On 27 June 2023, the Terengganu Election Court annulled the results of the Kuala Terengganu seat in the 2022 general election. With this, Ahmad Amzad lost his seat and was disqualified as an MP with immediate effect. Judge Mohd Firuz Jaffril ruled that the petitioner and the BN candidate in the election Mohd Zubir succeeded in proving that corruption had taken place with the aim of influencing voters in the election. He added that although Mohd Zubir was not presented as a witness, other evidence was sufficient to declare the results null and void. The court also ordered Ahmad Amzad to pay RM50,000 to Mohd Zubir and allowed Ahmad Amzad to file an appeal within 14 days. Ahmad Amzad was represented by lawyer Wan Rohimi Wan Daud while Mohd Zubir was by lawyer Mohd Hafarizam Harun. Wan Rohimi stressed that they would file a notice of appeal to the Federal Court. However, on 8 July 2023, Wan Rohimi announced that Ahmad Amzad and PAS had decided not to do so and hoped that the by-election triggered by the decision would be held simultaneously with the state elections on 12 August 2023, a move that has raised eyebrows from AMANAH, which its deputy president Salahuddin Ayub stated that it was as if PAS themselves had admitted that there were elements of corruption and they were simply admitting to it. On 18 July 2023, the Election Commission (EC) announced the key dates of the by-election, which are to be held simultaneously with the state elections.

==Nomination==
On 22 July 2023, Prime Minister and Chairman of Pakatan Harapan (PH) Anwar Ibrahim announced that the coalition would nominate former Member of Parliament (MP) for Indera Mahkota and former Member of the Terengganu State Legislative Assembly (MLA) for Bandar Azan Ismail to contest for the seat. BN did not contest for the seat as a result of paving the way for PH in respect of the political cooperation between the two coalitions. On 27 July 2023, State Commissioner of PAS of Terengganu, Husain Awang announced that PN would renominate Ahmad Amzad to defend the seat again. On the nomination day on 29 July 2023, Azan and Ahmad Amzad were officially nominated as the candidates for the seat in the by-election.
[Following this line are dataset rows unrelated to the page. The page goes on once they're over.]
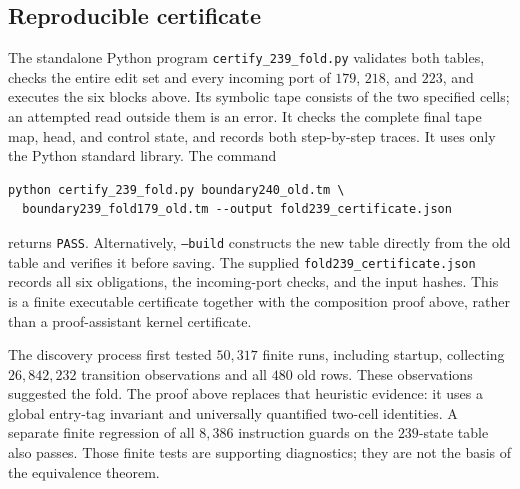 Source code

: \subsection{Reproducible certificate}

The standalone Python program \texttt{certify\_239\_fold.py} validates
both tables, checks the entire edit set and every incoming port of
$179$, $218$, and $223$, and executes the six blocks above.  Its
symbolic tape consists of the two specified cells; an attempted
read outside them is an error.  It checks the complete final tape
map, head, and control state, and records both step-by-step traces.
It uses only the Python standard library.  The command
\begin{verbatim}
python certify_239_fold.py boundary240_old.tm \
  boundary239_fold179_old.tm --output fold239_certificate.json
\end{verbatim}
returns \texttt{PASS}.  Alternatively, \texttt{--build} constructs the
new table directly from the old table and verifies it before saving.
The supplied \texttt{fold239\_certificate.json} records all six
obligations, the incoming-port checks, and the input hashes.  This
is a finite executable certificate together with the composition
proof above, rather than a proof-assistant kernel certificate.

The discovery process first tested $50,317$ finite runs, including
startup, collecting $26,842,232$ transition observations and all
$480$ old rows.  These observations suggested the fold.  The proof
above replaces that heuristic evidence: it uses a global entry-tag
invariant and universally quantified two-cell identities.  A separate
finite regression of all $8,386$ instruction guards on the $239$-state
table also passes.  Those finite tests are supporting diagnostics;
they are not the basis of the equivalence theorem.
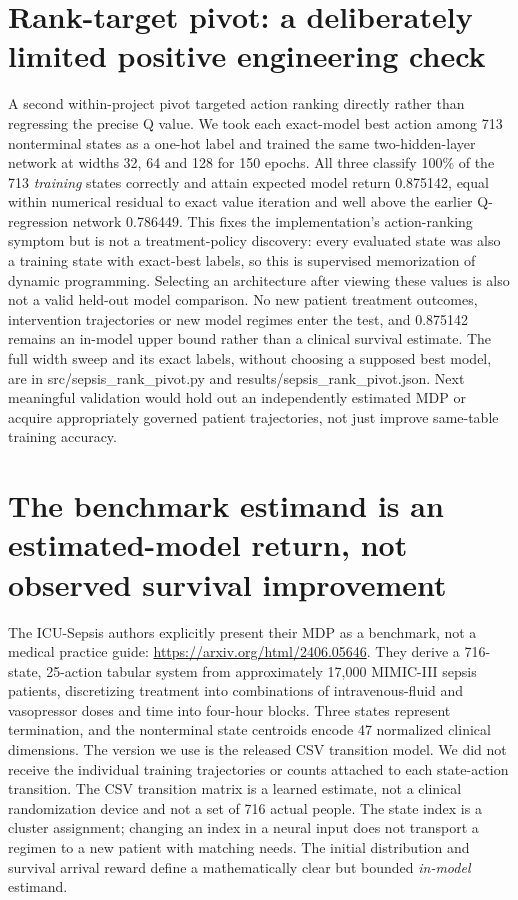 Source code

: \section{Rank-target pivot: a deliberately limited positive engineering check}
A second within-project pivot targeted action ranking directly rather than regressing the precise Q value. We took each exact-model best action among 713 nonterminal states as a one-hot label and trained the same two-hidden-layer network at widths 32, 64 and 128 for 150 epochs. All three classify 100\% of the 713 \emph{training} states correctly and attain expected model return 0.875142, equal within numerical residual to exact value iteration and well above the earlier Q-regression network 0.786449. This fixes the implementation's action-ranking symptom but is not a treatment-policy discovery: every evaluated state was also a training state with exact-best labels, so this is supervised memorization of dynamic programming. Selecting an architecture after viewing these values is also not a valid held-out model comparison. No new patient treatment outcomes, intervention trajectories or new model regimes enter the test, and 0.875142 remains an in-model upper bound rather than a clinical survival estimate. The full width sweep and its exact labels, without choosing a supposed best model, are in src/sepsis\_rank\_pivot.py and results/sepsis\_rank\_pivot.json. Next meaningful validation would hold out an independently estimated MDP or acquire appropriately governed patient trajectories, not just improve same-table training accuracy.

\section{The benchmark estimand is an estimated-model return, not observed survival improvement}
The ICU-Sepsis authors explicitly present their MDP as a benchmark, not a medical practice guide: \url{https://arxiv.org/html/2406.05646}. They derive a 716-state, 25-action tabular system from approximately 17,000 MIMIC-III sepsis patients, discretizing treatment into combinations of intravenous-fluid and vasopressor doses and time into four-hour blocks. Three states represent termination, and the nonterminal state centroids encode 47 normalized clinical dimensions. The version we use is the released CSV transition model. We did not receive the individual training trajectories or counts attached to each state-action transition. The CSV transition matrix is a learned estimate, not a clinical randomization device and not a set of 716 actual people. The state index is a cluster assignment; changing an index in a neural input does not transport a regimen to a new patient with matching needs. The initial distribution and survival arrival reward define a mathematically clear but bounded \emph{in-model} estimand.

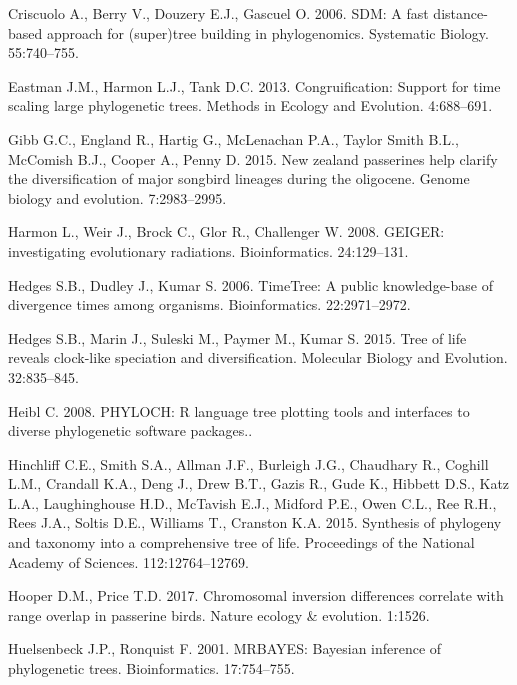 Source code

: \documentclass[]{article}
\begin{document}
\leavevmode\hypertarget{ref-Criscuolo2006}{}%
Criscuolo A., Berry V., Douzery E.J., Gascuel O. 2006. SDM: A fast distance-based approach for (super)tree building in phylogenomics. Systematic Biology. 55:740--755.

\leavevmode\hypertarget{ref-Eastman2013}{}%
Eastman J.M., Harmon L.J., Tank D.C. 2013. Congruification: Support for time scaling large phylogenetic trees. Methods in Ecology and Evolution. 4:688--691.

\leavevmode\hypertarget{ref-gibb2015new}{}%
Gibb G.C., England R., Hartig G., McLenachan P.A., Taylor Smith B.L., McComish B.J., Cooper A., Penny D. 2015. New zealand passerines help clarify the diversification of major songbird lineages during the oligocene. Genome biology and evolution. 7:2983--2995.

\leavevmode\hypertarget{ref-Harmon2008}{}%
Harmon L., Weir J., Brock C., Glor R., Challenger W. 2008. GEIGER: investigating evolutionary radiations. Bioinformatics. 24:129--131.

\leavevmode\hypertarget{ref-Hedges2006}{}%
Hedges S.B., Dudley J., Kumar S. 2006. TimeTree: A public knowledge-base of divergence times among organisms. Bioinformatics. 22:2971--2972.

\leavevmode\hypertarget{ref-Hedges2015}{}%
Hedges S.B., Marin J., Suleski M., Paymer M., Kumar S. 2015. Tree of life reveals clock-like speciation and diversification. Molecular Biology and Evolution. 32:835--845.

\leavevmode\hypertarget{ref-Heibl2008}{}%
Heibl C. 2008. PHYLOCH: R language tree plotting tools and interfaces to diverse phylogenetic software packages..

\leavevmode\hypertarget{ref-Hinchliff2015}{}%
Hinchliff C.E., Smith S.A., Allman J.F., Burleigh J.G., Chaudhary R., Coghill L.M., Crandall K.A., Deng J., Drew B.T., Gazis R., Gude K., Hibbett D.S., Katz L.A., Laughinghouse H.D., McTavish E.J., Midford P.E., Owen C.L., Ree R.H., Rees J.A., Soltis D.E., Williams T., Cranston K.A. 2015. Synthesis of phylogeny and taxonomy into a comprehensive tree of life. Proceedings of the National Academy of Sciences. 112:12764--12769.

\leavevmode\hypertarget{ref-hooper2017chromosomal}{}%
Hooper D.M., Price T.D. 2017. Chromosomal inversion differences correlate with range overlap in passerine birds. Nature ecology \& evolution. 1:1526.

\leavevmode\hypertarget{ref-Huelsenbeck2001}{}%
Huelsenbeck J.P., Ronquist F. 2001. MRBAYES: Bayesian inference of phylogenetic trees. Bioinformatics. 17:754--755.
\end{document}
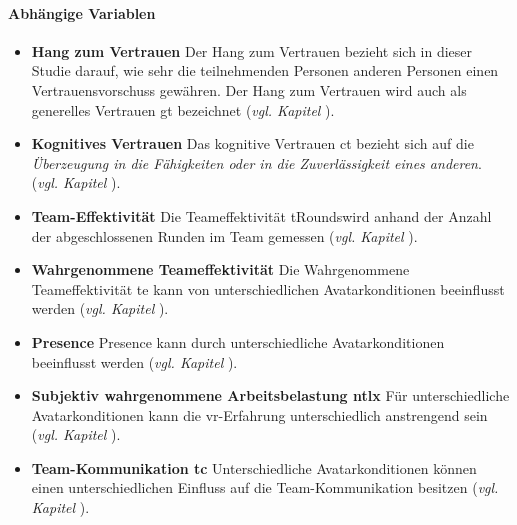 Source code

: \documentclass[a4paper,11pt]{article}%
\renewcommand{\\}{\vspace*{0.5\baselineskip} \newline}
\begin{document}
	\paragraph{Abhängige Variablen}
\begin{itemize}
\item \textbf{Hang zum Vertrauen} Der Hang zum Vertrauen bezieht sich in dieser Studie darauf, wie sehr die teilnehmenden Personen  anderen Personen einen Vertrauensvorschuss gewähren. Der Hang zum Vertrauen wird auch als generelles Vertrauen \ac{gt} bezeichnet\citep[p.30]{mcallister1995affect} (\textit{vgl. Kapitel }).
\item \textbf{Kognitives Vertrauen} Das kognitive Vertrauen \ac{ct} bezieht sich auf die \textit{Überzeugung in die Fähigkeiten oder in die Zuverlässigkeit eines anderen}. \citep[p.30]{mcallister1995affect} (\textit{vgl. Kapitel }).
\item \textbf{Team-Effektivität} Die Teameffektivität \ac{tRounds}wird anhand der Anzahl der abgeschlossenen Runden im Team gemessen (\textit{vgl. Kapitel }).
\item \textbf{Wahrgenommene Teameffektivität} Die Wahrgenommene Teameffektivität \ac{te} kann von unterschiedlichen Avatarkonditionen beeinflusst werden (\textit{vgl. Kapitel }).
\item \textbf{Presence} Presence  kann durch unterschiedliche Avatarkonditionen beeinflusst werden (\textit{vgl. Kapitel }).
\item \textbf{Subjektiv wahrgenommene Arbeitsbelastung \ac{ntlx}} Für unterschiedliche Avatarkonditionen kann die \ac{vr}-Erfahrung unterschiedlich anstrengend sein (\textit{vgl. Kapitel }).
\item \textbf{Team-Kommunikation \ac{tc}} Unterschiedliche Avatarkonditionen können einen unterschiedlichen Einfluss auf die Team-Kommunikation besitzen (\textit{vgl. Kapitel }).
\end{itemize}
				
\end{document}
For the by-election, Perikatan Nasional has decided to use the PAS logo and name for its candidate.

== Timeline ==
The key dates are listed below.

| Date | Event |
|---|---|
| 27 June 2023 | Ahmad Amzad Hashim was disqualified as an MP with immediate effect. |
| 18 July 2023 | Issue of the Writ of Election |
| 29 July 2023 | Nomination Day |
| 29 July–11 August 2023 | Campaigning Period |
| 8–11 August 2023 | Early Polling Day For Postal, Overseas and Advance Voters |
| 12 August 2023 | Polling Day |

==Results==

Malaysian general by-election, 12 August 2023: Kuala Terengganu Upon the disqualification of the incumbent, Ahmad Amzad Hashim
Party: Candidate; Votes; %; ∆%
PAS; Ahmad Amzad Hashim; 68,369; 84.96; +19.69
PH; Azan Ismail; 21,103; 15.04; +3.70
Total valid votes: 89,472; 100.00
Total rejected ballots: 1,049
Unreturned ballots: 111
Turnout: 90,632; 73.34
Registered electors: 123,397
Majority: 47,266
PAS hold; Swing
Source(s) https://lom.agc.gov.my/ilims/upload/portal/akta/outputp/1852017/P.U.%20(B)%20376_2023.pdf

==Previous results==

Malaysian general election, 2022: Kuala Terengganu
Party: Candidate; Votes; %; ∆%
PAS; Ahmad Amzad Hashim; 63,016; 65.27; +15.62
BN; Mohd Zubir Embong; 22,109; 22.90; -9.69
PH; Raja Kamarul Bahrin Shah Raja Ahmad; 10,946; 11.34; -6.42
PEJUANG; Mohamad Abu Bakar Muda; 481; 0.50; +0.50
Total valid votes: 96,552; 100.00
Total rejected ballots: 767
Unreturned ballots: 266
Turnout: 97,605; 78.30
Registered electors: 123,305
Majority: 40,907
PAS hold; Swing
Source(s) https://lom.agc.gov.my/ilims/upload/portal/akta/outputp/1753269/PUB608%20PARLIMEN%20TERENGGANU.pdf

== Aftermath ==
Amzad, the winner of the by-election, were sworn in as the new MP for Kuala Terengganu on 5 September, before Dewan Rakyat Speaker Johari Abdul in the Parliamentary Special Chamber at Dewan Rakyat.